Thursday, October 29, 2009

The Offering By Robbie Rowlands


Robbie Rowlands is an Australian visual artist who is interested in sculptural work. He bases his work on things that exist at the fringes of our awareness, utilitarian objects such as lampposts, desks, chairs and rundown buildings and houses.

He graduated from The Victorian College of the Arts in 1999. Part of this study was based at Pratt Institute, New York after, his first solo exhibition found came out of this work. His work looks closely at the everyday objects around us, he questions their nature, their stability. Working both familiar and found materials, Rowlands cuts into and manipulates the recognisable, peeling back one form to reveal another, reflecting upon the passage of time and what lies beneath the surface of our familiar world.

The Offering is bases on a 105-year-old church that was scheduled to be demolished. The church was in the process of been taken apart when Robbie Rowlands obtained permission to use it to create his form of art. The church was not always this ragged looking. It was once a site for worship and community gathering. Rowland allowed the building to show what it still had to offer as a site for exploring themes of memory and history, revelling the formal and aesthetic potential contained within the building itself.
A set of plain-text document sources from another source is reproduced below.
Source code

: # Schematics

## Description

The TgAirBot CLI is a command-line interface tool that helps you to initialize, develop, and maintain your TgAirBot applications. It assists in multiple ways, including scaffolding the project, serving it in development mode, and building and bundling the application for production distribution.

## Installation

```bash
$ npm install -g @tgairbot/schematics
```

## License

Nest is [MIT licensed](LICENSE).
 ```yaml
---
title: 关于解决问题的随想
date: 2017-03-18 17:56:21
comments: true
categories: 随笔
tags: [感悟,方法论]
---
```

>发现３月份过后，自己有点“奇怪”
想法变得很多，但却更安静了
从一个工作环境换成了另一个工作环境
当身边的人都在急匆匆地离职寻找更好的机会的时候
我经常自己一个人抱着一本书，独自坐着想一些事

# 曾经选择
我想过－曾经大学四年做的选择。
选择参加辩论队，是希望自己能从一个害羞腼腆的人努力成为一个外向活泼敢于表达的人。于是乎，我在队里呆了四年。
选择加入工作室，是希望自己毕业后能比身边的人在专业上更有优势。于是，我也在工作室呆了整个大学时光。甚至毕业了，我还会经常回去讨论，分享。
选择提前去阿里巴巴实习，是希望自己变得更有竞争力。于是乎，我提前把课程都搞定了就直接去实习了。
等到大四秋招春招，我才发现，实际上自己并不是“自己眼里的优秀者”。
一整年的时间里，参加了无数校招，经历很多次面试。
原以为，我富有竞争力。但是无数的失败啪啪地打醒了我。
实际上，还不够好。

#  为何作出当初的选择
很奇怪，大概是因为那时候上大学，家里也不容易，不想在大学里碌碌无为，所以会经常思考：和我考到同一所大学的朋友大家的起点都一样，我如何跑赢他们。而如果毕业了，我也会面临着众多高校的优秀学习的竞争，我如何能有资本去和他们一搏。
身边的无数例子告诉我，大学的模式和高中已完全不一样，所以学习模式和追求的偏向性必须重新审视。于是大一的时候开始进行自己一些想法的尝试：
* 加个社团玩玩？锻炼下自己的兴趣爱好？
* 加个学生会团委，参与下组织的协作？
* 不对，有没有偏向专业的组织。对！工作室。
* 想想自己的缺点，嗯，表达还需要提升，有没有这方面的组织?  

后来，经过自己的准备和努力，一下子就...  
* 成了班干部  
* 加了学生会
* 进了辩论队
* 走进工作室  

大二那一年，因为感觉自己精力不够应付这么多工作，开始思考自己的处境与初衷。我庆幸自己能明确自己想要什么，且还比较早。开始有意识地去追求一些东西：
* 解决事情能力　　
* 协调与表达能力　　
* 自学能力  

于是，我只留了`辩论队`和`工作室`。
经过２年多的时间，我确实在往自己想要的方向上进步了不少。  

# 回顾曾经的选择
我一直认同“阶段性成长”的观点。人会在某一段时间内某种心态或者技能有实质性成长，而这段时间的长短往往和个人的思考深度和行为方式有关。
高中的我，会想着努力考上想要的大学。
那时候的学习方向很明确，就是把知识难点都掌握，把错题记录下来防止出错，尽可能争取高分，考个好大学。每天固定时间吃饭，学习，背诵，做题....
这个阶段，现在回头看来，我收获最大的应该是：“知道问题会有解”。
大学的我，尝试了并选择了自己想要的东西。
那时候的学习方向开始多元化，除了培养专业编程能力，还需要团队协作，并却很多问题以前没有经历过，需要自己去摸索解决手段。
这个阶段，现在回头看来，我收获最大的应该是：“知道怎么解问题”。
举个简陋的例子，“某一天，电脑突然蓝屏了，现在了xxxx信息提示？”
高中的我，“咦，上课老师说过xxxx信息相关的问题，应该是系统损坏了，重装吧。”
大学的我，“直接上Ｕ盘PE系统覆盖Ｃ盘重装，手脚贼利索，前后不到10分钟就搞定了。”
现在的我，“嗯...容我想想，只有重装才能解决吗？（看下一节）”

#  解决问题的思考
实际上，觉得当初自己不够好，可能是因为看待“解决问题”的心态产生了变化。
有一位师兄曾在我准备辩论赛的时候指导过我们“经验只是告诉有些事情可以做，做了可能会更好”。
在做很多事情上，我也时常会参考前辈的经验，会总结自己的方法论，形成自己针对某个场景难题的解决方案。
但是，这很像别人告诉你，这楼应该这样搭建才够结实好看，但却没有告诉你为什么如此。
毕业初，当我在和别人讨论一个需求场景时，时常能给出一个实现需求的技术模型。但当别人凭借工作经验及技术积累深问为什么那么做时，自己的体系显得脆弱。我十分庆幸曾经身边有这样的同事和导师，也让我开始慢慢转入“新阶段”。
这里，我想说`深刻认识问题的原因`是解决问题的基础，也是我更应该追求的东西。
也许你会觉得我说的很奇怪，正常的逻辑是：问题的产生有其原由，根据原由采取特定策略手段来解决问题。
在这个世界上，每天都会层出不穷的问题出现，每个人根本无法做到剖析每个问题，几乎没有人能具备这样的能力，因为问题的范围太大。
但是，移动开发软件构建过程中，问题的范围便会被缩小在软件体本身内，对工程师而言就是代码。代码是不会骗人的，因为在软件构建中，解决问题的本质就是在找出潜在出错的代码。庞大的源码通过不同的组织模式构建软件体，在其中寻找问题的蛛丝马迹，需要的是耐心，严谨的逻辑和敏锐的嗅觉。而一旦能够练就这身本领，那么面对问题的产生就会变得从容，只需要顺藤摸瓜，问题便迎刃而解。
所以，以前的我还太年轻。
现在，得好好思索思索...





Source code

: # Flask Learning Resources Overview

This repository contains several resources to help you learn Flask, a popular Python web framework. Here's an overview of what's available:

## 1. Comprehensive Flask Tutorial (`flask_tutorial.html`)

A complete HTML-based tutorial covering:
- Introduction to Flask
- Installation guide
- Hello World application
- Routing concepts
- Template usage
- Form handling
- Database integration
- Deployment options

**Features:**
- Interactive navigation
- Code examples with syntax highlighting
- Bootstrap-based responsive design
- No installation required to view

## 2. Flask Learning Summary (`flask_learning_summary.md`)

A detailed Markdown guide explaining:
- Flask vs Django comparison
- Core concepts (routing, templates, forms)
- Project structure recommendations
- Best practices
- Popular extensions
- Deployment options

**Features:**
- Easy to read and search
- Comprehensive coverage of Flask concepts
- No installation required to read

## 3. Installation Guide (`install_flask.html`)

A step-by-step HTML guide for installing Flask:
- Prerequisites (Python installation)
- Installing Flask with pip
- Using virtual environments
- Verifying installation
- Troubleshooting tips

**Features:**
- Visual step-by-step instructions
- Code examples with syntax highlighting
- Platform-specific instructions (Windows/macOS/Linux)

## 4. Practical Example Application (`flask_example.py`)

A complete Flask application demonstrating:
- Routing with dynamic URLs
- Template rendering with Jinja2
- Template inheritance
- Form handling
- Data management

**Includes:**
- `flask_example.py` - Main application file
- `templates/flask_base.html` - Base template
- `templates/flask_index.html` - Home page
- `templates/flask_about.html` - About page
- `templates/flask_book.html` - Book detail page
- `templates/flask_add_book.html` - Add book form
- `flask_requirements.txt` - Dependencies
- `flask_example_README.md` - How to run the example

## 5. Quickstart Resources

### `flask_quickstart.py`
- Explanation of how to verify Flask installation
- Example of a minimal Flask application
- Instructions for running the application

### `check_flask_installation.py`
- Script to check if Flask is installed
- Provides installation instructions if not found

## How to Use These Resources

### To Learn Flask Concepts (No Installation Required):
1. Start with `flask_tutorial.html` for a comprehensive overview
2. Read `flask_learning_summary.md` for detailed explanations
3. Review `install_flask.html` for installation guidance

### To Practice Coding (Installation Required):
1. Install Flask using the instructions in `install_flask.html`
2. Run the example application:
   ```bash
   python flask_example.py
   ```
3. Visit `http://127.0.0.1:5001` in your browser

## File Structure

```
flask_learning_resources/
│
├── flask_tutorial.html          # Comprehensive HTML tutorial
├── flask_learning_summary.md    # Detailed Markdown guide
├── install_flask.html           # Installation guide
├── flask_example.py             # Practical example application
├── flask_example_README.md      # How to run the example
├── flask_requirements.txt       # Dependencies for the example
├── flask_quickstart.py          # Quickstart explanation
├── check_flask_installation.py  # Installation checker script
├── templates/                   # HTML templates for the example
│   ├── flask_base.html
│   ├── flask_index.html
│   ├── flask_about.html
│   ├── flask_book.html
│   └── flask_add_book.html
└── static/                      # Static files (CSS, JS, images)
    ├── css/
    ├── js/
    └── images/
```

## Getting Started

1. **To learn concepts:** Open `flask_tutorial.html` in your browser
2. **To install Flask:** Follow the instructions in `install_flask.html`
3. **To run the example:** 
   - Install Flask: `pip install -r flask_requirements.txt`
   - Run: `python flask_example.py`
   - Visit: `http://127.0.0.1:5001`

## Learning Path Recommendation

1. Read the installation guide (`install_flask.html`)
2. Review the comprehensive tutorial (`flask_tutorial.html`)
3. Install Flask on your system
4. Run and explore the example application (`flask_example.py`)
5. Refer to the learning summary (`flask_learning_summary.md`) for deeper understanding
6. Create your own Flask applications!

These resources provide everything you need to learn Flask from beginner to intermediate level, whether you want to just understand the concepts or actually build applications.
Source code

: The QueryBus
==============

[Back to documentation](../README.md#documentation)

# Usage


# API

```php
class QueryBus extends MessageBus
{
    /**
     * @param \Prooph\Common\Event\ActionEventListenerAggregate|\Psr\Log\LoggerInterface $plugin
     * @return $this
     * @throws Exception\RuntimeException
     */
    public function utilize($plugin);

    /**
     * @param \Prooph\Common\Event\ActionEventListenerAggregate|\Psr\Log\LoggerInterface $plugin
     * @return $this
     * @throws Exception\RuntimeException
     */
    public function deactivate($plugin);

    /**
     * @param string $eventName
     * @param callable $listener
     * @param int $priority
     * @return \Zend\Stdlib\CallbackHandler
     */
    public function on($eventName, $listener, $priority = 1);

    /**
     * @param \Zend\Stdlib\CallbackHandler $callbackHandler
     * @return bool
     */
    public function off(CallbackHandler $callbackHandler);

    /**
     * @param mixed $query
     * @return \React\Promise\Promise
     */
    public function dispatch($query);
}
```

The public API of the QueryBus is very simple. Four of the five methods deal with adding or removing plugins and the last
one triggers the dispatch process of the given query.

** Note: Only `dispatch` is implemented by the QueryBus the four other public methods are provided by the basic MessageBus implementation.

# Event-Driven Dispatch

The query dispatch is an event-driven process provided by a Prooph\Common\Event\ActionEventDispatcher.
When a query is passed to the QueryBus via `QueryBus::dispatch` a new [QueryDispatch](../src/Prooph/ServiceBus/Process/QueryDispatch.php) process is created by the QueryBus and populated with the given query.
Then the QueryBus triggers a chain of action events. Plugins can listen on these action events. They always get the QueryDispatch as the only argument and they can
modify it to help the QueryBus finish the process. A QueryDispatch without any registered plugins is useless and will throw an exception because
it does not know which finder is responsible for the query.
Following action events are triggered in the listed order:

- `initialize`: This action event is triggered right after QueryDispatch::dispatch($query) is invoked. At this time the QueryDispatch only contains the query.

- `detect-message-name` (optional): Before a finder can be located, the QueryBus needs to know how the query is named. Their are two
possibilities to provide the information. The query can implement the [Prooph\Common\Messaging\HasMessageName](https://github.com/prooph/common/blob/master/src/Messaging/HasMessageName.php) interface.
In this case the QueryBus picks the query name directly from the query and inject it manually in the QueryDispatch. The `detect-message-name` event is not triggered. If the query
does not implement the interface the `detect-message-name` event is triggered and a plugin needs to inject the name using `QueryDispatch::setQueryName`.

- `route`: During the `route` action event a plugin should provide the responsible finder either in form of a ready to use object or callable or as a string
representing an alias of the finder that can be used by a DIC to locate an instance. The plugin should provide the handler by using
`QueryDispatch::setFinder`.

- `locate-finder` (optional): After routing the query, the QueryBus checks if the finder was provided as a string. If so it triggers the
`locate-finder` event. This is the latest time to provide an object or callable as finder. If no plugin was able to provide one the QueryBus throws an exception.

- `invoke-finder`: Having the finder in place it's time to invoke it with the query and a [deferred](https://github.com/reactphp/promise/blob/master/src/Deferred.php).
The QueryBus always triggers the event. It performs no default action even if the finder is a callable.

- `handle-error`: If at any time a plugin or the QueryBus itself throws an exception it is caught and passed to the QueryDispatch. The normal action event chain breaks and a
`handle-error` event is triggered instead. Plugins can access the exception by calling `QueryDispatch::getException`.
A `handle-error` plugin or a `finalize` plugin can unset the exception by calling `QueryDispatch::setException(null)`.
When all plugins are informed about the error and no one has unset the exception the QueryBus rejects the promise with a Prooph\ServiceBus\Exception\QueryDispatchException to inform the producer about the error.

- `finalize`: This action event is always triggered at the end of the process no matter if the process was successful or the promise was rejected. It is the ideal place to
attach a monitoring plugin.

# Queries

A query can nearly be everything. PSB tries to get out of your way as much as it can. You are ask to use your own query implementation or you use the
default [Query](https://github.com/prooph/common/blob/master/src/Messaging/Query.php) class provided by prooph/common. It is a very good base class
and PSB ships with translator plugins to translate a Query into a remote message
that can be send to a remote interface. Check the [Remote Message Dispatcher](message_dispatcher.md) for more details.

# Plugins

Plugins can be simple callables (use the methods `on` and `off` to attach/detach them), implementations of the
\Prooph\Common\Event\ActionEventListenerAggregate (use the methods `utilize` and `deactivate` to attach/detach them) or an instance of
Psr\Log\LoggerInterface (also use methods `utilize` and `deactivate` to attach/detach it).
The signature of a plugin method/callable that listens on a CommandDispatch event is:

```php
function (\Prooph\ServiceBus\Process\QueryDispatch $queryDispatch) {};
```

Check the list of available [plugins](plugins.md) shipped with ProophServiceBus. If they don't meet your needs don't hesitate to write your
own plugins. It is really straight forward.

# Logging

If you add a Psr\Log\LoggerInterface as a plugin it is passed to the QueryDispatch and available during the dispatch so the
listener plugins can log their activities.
The challenge he faced was to evoke the rich history of the building and single its fate within the context of artistic practice. Robbie Rowlands cut into the walls and floor, peeling and stripping back the buildings basic materials in a process to create his art. The sculptural forms created are aesthetically rich, and the use of materials derived from the essence of the building offer a tribute of some kind by making us newly aware of the buildings past splendid beauty.

All in all, Robbie Rowlands truly demonstrates that art can be of many forms.